Witamowikok aka wiskat otci pakitinamokw, nama wiskat ki otci atawanano, nama wiskat ki otci meckotonenano, nama kaie wiskat ki otci pitoc irakonenano Kitaskino.

Dites-leur que nous n’avons jamais cédé notre territoire, que nous ne l’avons jamais vendu, que nous ne l’avons jamais échangé, de même que nous n’avons jamais statué autrement en ce qui concerne notre territoire.

cité par Jérôme et Veilleux 2014 : 11

Le témoignage de ces aînés concerne un temps long qui va bien au-delà de l’expérience acquise au cours de chacune de leurs vies, il porte celui des générations précédentes. La toponymie à laquelle réfèrent ces aînés ne peut être que d’une profondeur plusieurs fois centenaire. Le mode de vie nomade en forêt n’a pas radicalement changé – intégrant la chaudière pour la cuisson, les armes à feu, les étoffes européennes, mais jamais complètement les pièges de métal. L’adhésion au catholicisme fut profonde, mais le rapport spirituel aux animaux avec ses rituels perdure. Il en va de même pour les règles de la parenté et de la transmission du territoire avec des ajustements résultant de l’ancienne conversion.

Ce formidable et si précieux témoignage d’aînés atikamekw nous renvoie à la tradition orale des Innus qu’a recueillie Sylvie Vincent avec la collaboration de Joséphine Bacon : des récits incroyables et époustouflants qui nous parlent de l’arrivée des tout premiers navires européens dans le Golfe, du site de Uepishtikueiau devenu celui de Québec et du refoulement des Innus par les Français qui n’ont pas respecté leur promesse du blé (Vincent et Bacon 2003). Ici déjà, les Innus avaient cru à la promesse – non tenue – de l’alliance !

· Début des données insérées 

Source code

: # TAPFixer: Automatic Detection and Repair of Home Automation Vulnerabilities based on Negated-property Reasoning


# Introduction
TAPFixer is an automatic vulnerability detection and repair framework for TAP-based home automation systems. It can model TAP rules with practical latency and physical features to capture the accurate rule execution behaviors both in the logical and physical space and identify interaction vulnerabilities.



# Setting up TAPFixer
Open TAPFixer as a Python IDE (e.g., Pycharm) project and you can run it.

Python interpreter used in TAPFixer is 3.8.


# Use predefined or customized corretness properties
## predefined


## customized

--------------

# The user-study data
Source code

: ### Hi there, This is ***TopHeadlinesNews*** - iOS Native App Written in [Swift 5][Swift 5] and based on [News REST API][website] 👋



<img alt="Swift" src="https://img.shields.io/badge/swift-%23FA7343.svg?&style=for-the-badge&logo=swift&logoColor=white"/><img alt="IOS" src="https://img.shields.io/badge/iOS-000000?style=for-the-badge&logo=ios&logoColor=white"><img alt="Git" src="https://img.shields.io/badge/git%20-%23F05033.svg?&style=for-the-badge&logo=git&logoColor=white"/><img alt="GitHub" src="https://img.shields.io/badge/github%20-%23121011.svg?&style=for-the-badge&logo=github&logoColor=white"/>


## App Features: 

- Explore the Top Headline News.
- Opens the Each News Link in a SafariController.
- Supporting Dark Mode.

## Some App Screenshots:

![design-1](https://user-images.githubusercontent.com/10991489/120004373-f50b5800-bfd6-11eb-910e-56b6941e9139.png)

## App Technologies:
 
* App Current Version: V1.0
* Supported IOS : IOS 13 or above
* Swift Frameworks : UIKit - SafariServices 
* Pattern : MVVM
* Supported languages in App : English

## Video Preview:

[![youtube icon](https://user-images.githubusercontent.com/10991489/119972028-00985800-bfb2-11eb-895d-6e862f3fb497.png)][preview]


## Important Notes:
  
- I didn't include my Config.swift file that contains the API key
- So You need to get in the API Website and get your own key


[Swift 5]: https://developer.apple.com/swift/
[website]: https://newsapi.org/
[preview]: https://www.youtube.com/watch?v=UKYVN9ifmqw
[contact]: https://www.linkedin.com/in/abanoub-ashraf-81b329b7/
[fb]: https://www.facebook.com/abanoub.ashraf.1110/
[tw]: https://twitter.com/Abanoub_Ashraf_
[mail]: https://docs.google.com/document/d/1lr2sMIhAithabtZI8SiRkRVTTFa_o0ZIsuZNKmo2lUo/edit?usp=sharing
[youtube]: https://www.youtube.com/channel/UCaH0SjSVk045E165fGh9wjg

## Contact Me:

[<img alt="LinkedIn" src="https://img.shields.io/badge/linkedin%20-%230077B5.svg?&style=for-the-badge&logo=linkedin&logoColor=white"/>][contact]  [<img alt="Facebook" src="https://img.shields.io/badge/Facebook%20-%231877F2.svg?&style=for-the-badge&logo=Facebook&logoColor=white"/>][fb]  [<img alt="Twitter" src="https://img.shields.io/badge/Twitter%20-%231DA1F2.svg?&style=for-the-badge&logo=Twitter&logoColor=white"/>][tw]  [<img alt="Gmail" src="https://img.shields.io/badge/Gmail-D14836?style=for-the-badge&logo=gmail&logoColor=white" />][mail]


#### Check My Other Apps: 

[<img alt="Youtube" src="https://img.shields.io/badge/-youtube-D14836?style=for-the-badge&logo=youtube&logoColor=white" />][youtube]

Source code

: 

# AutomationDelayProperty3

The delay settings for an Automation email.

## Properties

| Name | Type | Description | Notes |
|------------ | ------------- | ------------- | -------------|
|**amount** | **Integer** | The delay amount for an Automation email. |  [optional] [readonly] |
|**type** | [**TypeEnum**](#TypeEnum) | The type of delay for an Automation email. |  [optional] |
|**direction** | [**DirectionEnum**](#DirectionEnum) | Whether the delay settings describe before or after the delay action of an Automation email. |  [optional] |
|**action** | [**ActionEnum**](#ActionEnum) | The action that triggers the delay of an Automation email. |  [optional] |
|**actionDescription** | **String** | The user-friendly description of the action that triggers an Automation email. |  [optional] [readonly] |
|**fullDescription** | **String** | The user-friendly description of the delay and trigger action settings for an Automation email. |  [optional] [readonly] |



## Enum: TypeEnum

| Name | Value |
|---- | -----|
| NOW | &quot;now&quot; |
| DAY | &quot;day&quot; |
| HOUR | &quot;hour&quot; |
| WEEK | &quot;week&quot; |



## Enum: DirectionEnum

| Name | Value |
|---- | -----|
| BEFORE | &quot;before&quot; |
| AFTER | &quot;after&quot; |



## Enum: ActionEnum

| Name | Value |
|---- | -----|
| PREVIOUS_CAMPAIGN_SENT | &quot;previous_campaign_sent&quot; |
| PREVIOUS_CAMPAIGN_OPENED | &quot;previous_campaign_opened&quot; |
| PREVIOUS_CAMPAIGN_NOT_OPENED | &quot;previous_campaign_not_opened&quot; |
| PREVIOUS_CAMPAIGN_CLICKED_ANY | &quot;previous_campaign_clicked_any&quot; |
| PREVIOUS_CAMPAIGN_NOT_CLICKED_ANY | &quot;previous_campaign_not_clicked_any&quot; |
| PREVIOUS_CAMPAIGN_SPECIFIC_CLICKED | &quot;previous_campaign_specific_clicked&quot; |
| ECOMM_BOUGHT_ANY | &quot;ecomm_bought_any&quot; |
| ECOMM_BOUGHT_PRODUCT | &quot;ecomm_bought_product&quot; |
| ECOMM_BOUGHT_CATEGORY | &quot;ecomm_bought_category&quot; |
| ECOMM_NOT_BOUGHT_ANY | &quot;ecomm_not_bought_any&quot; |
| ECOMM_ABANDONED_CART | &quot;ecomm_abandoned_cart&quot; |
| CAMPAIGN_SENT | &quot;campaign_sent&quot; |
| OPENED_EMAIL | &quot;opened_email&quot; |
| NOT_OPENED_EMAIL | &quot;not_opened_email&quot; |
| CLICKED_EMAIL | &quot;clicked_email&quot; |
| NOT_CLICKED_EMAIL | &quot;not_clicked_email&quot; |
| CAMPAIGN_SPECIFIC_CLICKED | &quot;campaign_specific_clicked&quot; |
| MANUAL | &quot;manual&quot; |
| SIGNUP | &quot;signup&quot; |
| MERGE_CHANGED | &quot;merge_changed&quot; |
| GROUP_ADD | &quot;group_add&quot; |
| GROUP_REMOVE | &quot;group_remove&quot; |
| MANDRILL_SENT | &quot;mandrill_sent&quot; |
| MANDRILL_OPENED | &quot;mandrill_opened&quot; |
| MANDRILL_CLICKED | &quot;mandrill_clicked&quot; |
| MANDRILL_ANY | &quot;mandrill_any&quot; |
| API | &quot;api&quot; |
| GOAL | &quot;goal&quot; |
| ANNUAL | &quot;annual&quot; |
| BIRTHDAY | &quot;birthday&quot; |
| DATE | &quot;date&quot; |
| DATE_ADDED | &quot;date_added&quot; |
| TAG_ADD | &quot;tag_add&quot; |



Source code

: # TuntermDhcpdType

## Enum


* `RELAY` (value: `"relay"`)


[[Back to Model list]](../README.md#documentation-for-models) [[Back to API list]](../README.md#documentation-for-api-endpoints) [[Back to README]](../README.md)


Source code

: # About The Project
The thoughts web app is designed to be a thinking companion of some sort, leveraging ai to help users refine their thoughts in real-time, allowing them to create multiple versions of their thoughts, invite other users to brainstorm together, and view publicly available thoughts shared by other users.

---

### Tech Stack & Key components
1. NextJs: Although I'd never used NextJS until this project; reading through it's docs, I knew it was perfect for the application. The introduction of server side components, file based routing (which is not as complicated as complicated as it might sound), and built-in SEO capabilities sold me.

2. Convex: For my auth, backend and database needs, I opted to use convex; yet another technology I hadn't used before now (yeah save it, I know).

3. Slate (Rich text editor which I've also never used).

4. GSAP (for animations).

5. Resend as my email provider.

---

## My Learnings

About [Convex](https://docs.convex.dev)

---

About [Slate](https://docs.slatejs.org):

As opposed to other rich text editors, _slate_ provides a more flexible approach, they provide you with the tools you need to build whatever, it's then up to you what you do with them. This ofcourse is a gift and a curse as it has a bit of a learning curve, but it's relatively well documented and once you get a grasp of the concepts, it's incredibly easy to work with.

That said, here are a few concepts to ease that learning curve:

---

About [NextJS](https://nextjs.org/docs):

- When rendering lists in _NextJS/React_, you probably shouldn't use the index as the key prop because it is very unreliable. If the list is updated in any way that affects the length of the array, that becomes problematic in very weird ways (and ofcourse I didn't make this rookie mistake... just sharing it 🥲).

S’il existe une urgence absolue, en histoire autochtone, c’est certainement de poursuivre prioritairement le travail de Sylvie Vincent et de Joséphine Bacon, repris ici par Laurent Jérôme et son étudiante Vicky Veilleux (2014) chez les Atikamekw, pour la cueillette de la mémoire orale des aînés autochtones, celle du territoire et celle de la parenté. Notre histoire commune n’est-elle pas caractérisée par l’expropriation territoriale (désormais les réserves) et la destruction de la parenté (les pensionnats et la loi du sang). Dit autrement, par l’imposition d’une souveraineté européenne.